Réduire les inégalités : une chimère ?

Les inégalités, le scandale par excellence. Tout le monde en parle. Et s’offusque de leur remontée depuis 30 ans. Un phénomène effectivement frappant.

Qu’il y ait une inégalité massive partout et au niveau mondial est indéniable. Même si les chiffres impressionnants qu’on cite ne veulent pas dire grand-chose de concret. Comparer comme le fait Oxfam les dizaines de milliards d’actifs détenus par Bill Gates et ses compères, qui sont tout simplement propriétaires de l’entreprise qu’ils ont créée, avec les milliards de pauvres qui ont au plus un coin de brousse sans valeur marchande en Afrique ou ailleurs, tout cela n’a pas beaucoup de sens, théorique ou pratique. L’hyperpuissance que ces milliards donne aux uns est évidemment préoccupante, mais il est difficile de prétendre qu’ils ont volé leur fortune aux autres, et cela ne nous avance pas beaucoup.
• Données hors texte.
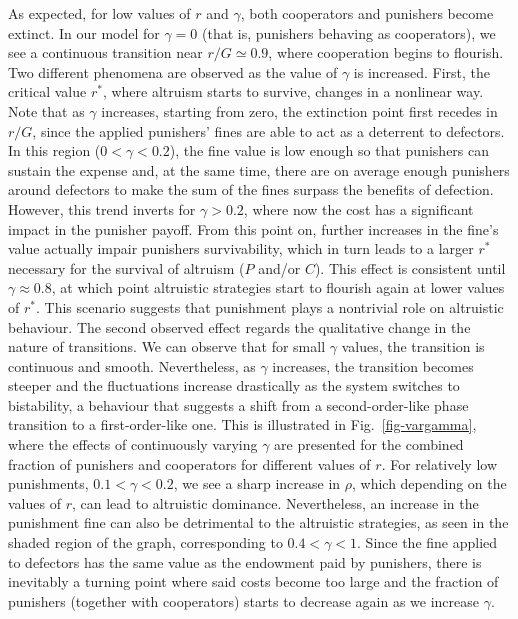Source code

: \documentclass[5p]{elsarticle}
\begin{document}
As expected, for low values of $r$ and $ \gamma $, both cooperators and punishers become extinct. In our model for $\gamma=0$ (that is, punishers behaving as cooperators), we see a continuous transition near $r/G\simeq0.9$, where cooperation begins to flourish. 
%
Two different phenomena are observed as the value of $\gamma$ is increased. First, the critical value $r^{*}$, where altruism starts to survive, changes in a nonlinear way. Note that as $\gamma$ increases, starting from zero, the extinction point first recedes in $r/G$, since the applied punishers' fines are able to act as a deterrent to defectors. In this region ($0<\gamma<0.2$), the fine value is low enough so that punishers can sustain the expense and,  at the same time, there are on average enough punishers around defectors to make the sum of the fines surpass the benefits of defection. 
%
However, this trend inverts for $\gamma>0.2${, where now the cost has a significant impact in the punisher payoff. From this point on,} further increases in the fine's value actually { impair punishers survivability, which in turn leads} to a larger $r^*$ necessary for the survival of altruism ($P$ and/or $C$). This effect is consistent until $\gamma \approx 0.8$, at which point altruistic strategies start to flourish again at lower values of $r^*$. This scenario suggests that punishment plays a nontrivial role on altruistic behaviour.
%
The second observed effect regards the qualitative change in the nature of transitions. We can observe that for small $\gamma$ values, the transition is continuous and smooth. Nevertheless, as $\gamma$ increases, the transition becomes steeper and the fluctuations increase drastically as the system switches to bistability, a behaviour that suggests a shift from a second-order-like phase transition to a first-order-like one. This is illustrated in Fig.~\ref{fig-vargamma}, where the effects of continuously varying $\gamma$ are presented for the combined fraction of punishers and cooperators for different values of $r$.
%
For relatively low punishments, $0.1<\gamma<0.2$, we see a sharp increase in $\rho$, which depending on the values of $r$, can lead to altruistic dominance.
%
Nevertheless, an increase in the punishment fine can also be detrimental to the altruistic strategies, as seen in the shaded region of the graph, corresponding to $0.4<\gamma<1$. Since the fine applied to defectors has the same value as the endowment paid by punishers,  there is inevitably a turning point where said costs become too large and the fraction of punishers (together with cooperators) starts to decrease again as we increase $\gamma$. 
\end{document}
En outre, ce qu’on ne rappelle pas aux lecteurs français qui ont le sentiment de s’appauvrir, c’est qu’avec de tels calculs la grande majorité d’entre eux fait partie des 10% les plus riches du monde. Sont-ils des voleurs ? Même si la question de l’inégalité subsiste en soi, ces calculs ne sont donc pas très conclusifs.

De plus, ce qu’on fait rarement, c’est regarder les faits en perspective historique. Car alors la question se complique. Un panorama historique fouillé a été dressé par Walter Scheidel dans un livre de 2017 : The Great Leveler ; Violence and the history of inequality from the stone age to the twenty-first century. Il montre qu’au cours de l’histoire les inégalités n’ont été vraiment réduites qu’au prix de phénomènes d’une violence considérable et exceptionnelle. Il les range en quatre familles : les guerres totales du XXe siècle ; les révolutions radicales, communistes ; l’effondrement de structures étatiques comme la chute de l’empire romain ; et enfin les pandémies exceptionnelles - la Peste noire médiévale. Et encore dans tous cas leur effet de nivellement a fini par s’éroder. L’inégalité, la grande inégalité, paraît donc être un fait quasi permanent, que seule une violence radicale peut réduire, et pour peu de temps. En revanche Scheidel montre que les autres voies utilisées pour obtenir une égalisation relative sont d’effet très limité, et très peu au profit des plus pauvres - qu’il s’agisse du développement économique, de la démocratisation, ou encore d’une action politique volontariste.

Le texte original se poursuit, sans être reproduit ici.